Un brassage de cultures

Le concept des Tavernes de Maître Kanter date de 1974. Novateur à l'époque, il s'inscrit aujourd'hui dans un registre faussement classique. Le produit évolue, s'adapte, tout en conservant sa personnalité. Dans l'air du temps.

Sylvie Soubes zzz24

Ringard, le style brasserie alsacienne ? Pas du tout. Les Tavernes de Maître Kanter, deuxième enseigne de restauration à thème hors restauration rapide, ont atteint, en 1999, 900 millions de francs TTC de chiffre d'affaires. De nouvelles implantations ont vu le jour cette année et les taverniers, réunis en congrès à La Baule, annonçaient juste avant les vacances un potentiel de 150 nouveaux établissements, dans des villes de 30 à 35 000 habitants notamment. Timing souhaité : 10 à 15 ouvertures par an au plus vite. Le challenge est d'autant plus intéressant que les taverniers, qui sont, rappelons-le, tous des indépendants, ont décidé de se regrouper au sein d'une "structure d'action commune".
Créé officiellement en juin 1996, le groupement des taverniers de Maître Kanter a d'abord fonctionné uniquement comme une centrale d'achats.
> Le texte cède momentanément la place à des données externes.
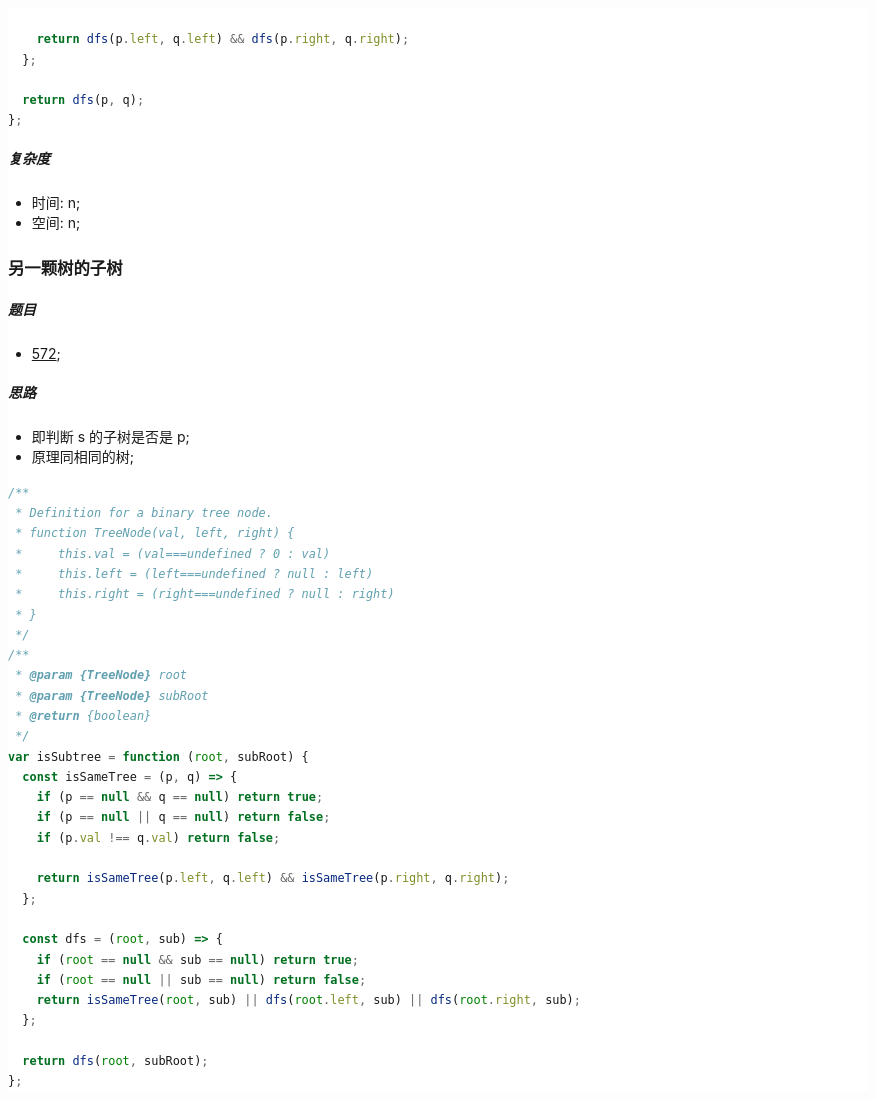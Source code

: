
 ```typescript

    return dfs(p.left, q.left) && dfs(p.right, q.right);
  };

  return dfs(p, q);
};
```

##### 复杂度

- 时间: n;
- 空间: n;

### 另一颗树的子树

##### 题目

- [572](https://leetcode.cn/problems/subtree-of-another-tree/);

##### 思路

- 即判断 s 的子树是否是 p;
- 原理同相同的树;

```typescript
/**
 * Definition for a binary tree node.
 * function TreeNode(val, left, right) {
 *     this.val = (val===undefined ? 0 : val)
 *     this.left = (left===undefined ? null : left)
 *     this.right = (right===undefined ? null : right)
 * }
 */
/**
 * @param {TreeNode} root
 * @param {TreeNode} subRoot
 * @return {boolean}
 */
var isSubtree = function (root, subRoot) {
  const isSameTree = (p, q) => {
    if (p == null && q == null) return true;
    if (p == null || q == null) return false;
    if (p.val !== q.val) return false;

    return isSameTree(p.left, q.left) && isSameTree(p.right, q.right);
  };

  const dfs = (root, sub) => {
    if (root == null && sub == null) return true;
    if (root == null || sub == null) return false;
    return isSameTree(root, sub) || dfs(root.left, sub) || dfs(root.right, sub);
  };

  return dfs(root, subRoot);
};
```
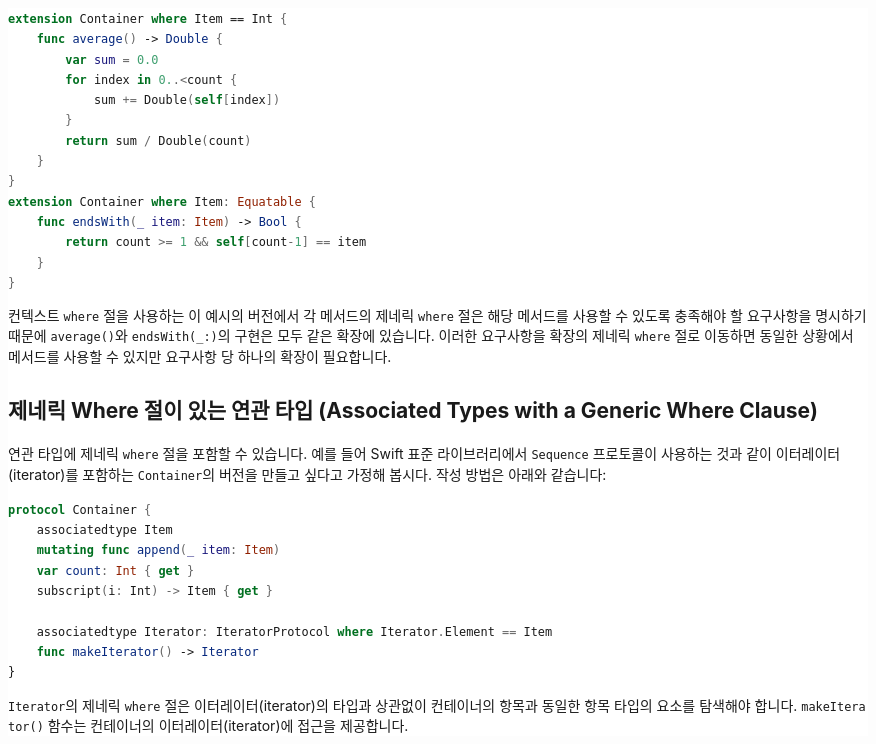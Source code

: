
 ```swift
extension Container where Item == Int {
    func average() -> Double {
        var sum = 0.0
        for index in 0..<count {
            sum += Double(self[index])
        }
        return sum / Double(count)
    }
}
extension Container where Item: Equatable {
    func endsWith(_ item: Item) -> Bool {
        return count >= 1 && self[count-1] == item
    }
}
```



컨텍스트 `where` 절을 사용하는 이 예시의 버전에서
각 메서드의 제네릭 `where` 절은
해당 메서드를 사용할 수 있도록
충족해야 할 요구사항을 명시하기 때문에
`average()`와 `endsWith(_:)`의 구현은
모두 같은 확장에 있습니다.
이러한 요구사항을 확장의 제네릭 `where` 절로 이동하면
동일한 상황에서 메서드를 사용할 수 있지만
요구사항 당 하나의 확장이 필요합니다.

## 제네릭 Where 절이 있는 연관 타입 (Associated Types with a Generic Where Clause)

연관 타입에 제네릭 `where` 절을 포함할 수 있습니다.
예를 들어 Swift 표준 라이브러리에서 `Sequence` 프로토콜이 사용하는 것과 같이
이터레이터(iterator)를 포함하는
`Container`의 버전을 만들고 싶다고 가정해 봅시다.
작성 방법은 아래와 같습니다:

```swift
protocol Container {
    associatedtype Item
    mutating func append(_ item: Item)
    var count: Int { get }
    subscript(i: Int) -> Item { get }

    associatedtype Iterator: IteratorProtocol where Iterator.Element == Item
    func makeIterator() -> Iterator
}
```





`Iterator`의 제네릭 `where` 절은
이터레이터(iterator)의 타입과 상관없이
컨테이너의 항목과 동일한 항목 타입의
요소를 탐색해야 합니다.
`makeIterator()` 함수는 컨테이너의 이터레이터(iterator)에 접근을 제공합니다.


[`Copyable`]: https://developer.apple.com/documentation/swift/copyable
Aujourd'hui, des commissions ont été mises en place et les taverniers débattent désormais ensemble, régulièrement, de la politique commerciale à tenir, de la communication de l'enseigne. Ils travaillent aussi sur le financement des nouvelles affaires. "Il ne s'agit pas de perdre notre indépendance. Nous sommes et restons profondément indépendants. En revanche, nous voulons balayer l'individualisme qui est un réflexe d'un autre âge", lance Denis Rifaut, récent président du groupement.
Les mentalités changent et c'est tant mieux ! Le principe eut été impensable dans les années 80. Les propriétaires de tavernes avaient alors tendance à conserver jalousement pour eux leurs acquis. Le partage des connaissances, des objectifs, n'était pas d'actualité.
"Les taverniers actuels ont des parcours différents. Il y a des juristes, des banquiers, des bouchers. Ce sont des gens qui arrivent d'horizons très divers et c'est sans doute grâce à ce brassage de cultures que le groupement s'est formé et avance", ajoute Denis Rifaut. La taverne de Biarritz est entre les mains de Gilles Baumann, un ancien de chez Kro. Il était en charge du concept ! Le patron de celle d'Angers a fait ses preuves chez McDo, de celle d'Avignon, après Science Po, dans le consulting. A Pau, on trouve un ancien de chez Lenôtre. A Rennes, la plus grosse taverne appartient à un ancien serveur de bistrot. A Rouen, l'homme était secrétaire de Michel Simon (le comédien). A Saint-Nazaire, c'est un ex de Bistrot Romain qui veille sur l'enseigne. A Vienne, c'est un industriel de la miroiterie et de la verrerie. Celle de Chambéry à été ouverte par Michel Porcel, patron de Restoleil...
Denis Rifaut, lui, vient de la grande distribution. Il est à la tête, avec son frère Philippe, de trois tavernes. A Metz, Thionville et Sarreguemines.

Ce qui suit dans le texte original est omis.